■ DATA SUPPLIED
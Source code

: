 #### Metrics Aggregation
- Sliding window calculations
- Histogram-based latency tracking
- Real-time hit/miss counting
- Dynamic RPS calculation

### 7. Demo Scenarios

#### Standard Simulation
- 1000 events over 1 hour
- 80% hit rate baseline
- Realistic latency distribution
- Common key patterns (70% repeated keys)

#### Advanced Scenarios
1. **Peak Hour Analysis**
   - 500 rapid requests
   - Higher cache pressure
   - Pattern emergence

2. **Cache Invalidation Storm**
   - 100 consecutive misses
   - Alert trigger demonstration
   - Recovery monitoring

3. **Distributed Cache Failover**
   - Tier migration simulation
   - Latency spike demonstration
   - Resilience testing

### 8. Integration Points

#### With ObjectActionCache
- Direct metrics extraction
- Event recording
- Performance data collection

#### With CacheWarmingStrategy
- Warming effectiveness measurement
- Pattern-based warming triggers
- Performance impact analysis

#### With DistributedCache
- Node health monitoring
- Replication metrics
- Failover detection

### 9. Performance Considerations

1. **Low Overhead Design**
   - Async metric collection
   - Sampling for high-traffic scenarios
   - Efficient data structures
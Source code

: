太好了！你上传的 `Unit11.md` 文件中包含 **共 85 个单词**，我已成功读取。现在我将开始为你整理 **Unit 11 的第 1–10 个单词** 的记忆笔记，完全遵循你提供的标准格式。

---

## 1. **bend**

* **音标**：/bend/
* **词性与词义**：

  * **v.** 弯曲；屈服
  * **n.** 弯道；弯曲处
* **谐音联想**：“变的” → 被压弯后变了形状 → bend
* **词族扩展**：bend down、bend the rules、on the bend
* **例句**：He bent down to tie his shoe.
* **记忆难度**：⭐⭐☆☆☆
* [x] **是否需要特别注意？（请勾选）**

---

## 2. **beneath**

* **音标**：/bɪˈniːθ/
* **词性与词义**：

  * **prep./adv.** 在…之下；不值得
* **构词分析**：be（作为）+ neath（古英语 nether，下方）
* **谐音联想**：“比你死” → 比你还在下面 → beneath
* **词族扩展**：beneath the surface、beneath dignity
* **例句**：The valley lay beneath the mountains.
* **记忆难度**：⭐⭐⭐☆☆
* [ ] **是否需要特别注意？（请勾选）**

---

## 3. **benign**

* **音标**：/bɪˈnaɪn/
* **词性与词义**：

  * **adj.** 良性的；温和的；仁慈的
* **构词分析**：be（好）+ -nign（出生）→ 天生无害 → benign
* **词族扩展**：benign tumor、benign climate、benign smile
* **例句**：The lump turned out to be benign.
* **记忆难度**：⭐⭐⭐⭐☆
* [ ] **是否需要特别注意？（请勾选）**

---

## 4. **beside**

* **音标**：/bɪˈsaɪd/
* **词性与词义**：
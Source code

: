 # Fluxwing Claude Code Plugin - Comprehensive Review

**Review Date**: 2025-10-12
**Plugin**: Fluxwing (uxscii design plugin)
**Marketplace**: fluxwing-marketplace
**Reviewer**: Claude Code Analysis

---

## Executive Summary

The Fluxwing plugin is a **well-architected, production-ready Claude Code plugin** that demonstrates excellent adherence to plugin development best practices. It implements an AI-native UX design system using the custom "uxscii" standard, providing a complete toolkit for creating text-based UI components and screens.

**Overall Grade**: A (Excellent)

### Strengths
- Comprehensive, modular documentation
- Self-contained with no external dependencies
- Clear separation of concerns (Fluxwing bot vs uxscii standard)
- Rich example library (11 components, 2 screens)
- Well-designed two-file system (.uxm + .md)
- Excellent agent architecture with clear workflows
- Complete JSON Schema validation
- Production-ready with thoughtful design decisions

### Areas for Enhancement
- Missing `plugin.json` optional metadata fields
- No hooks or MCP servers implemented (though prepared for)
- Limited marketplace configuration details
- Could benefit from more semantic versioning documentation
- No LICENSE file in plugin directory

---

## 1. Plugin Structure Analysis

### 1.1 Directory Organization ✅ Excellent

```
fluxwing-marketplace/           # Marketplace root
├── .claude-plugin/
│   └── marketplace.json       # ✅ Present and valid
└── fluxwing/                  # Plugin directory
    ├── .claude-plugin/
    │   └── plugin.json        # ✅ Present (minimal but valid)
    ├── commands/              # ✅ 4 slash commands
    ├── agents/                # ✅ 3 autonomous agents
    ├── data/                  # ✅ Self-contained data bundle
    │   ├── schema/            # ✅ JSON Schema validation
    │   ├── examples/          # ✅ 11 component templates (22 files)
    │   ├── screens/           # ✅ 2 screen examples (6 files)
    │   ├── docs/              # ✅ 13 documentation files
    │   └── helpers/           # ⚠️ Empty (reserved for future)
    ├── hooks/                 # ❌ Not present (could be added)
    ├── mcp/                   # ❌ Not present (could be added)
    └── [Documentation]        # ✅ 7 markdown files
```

■ WHAT THE TASK REQUIRES
From the records above, extract exactly and only the lines that begin at the line with "- Higher cache pressure" and stop after the line with "- Failover detection".

■ EXERCISE RESULT
   - Higher cache pressure
   - Pattern emergence

2. **Cache Invalidation Storm**
   - 100 consecutive misses
   - Alert trigger demonstration
   - Recovery monitoring

3. **Distributed Cache Failover**
   - Tier migration simulation
   - Latency spike demonstration
   - Resilience testing

### 8. Integration Points

#### With ObjectActionCache
- Direct metrics extraction
- Event recording
- Performance data collection

#### With CacheWarmingStrategy
- Warming effectiveness measurement
- Pattern-based warming triggers
- Performance impact analysis

#### With DistributedCache
- Node health monitoring
- Replication metrics
- Failover detection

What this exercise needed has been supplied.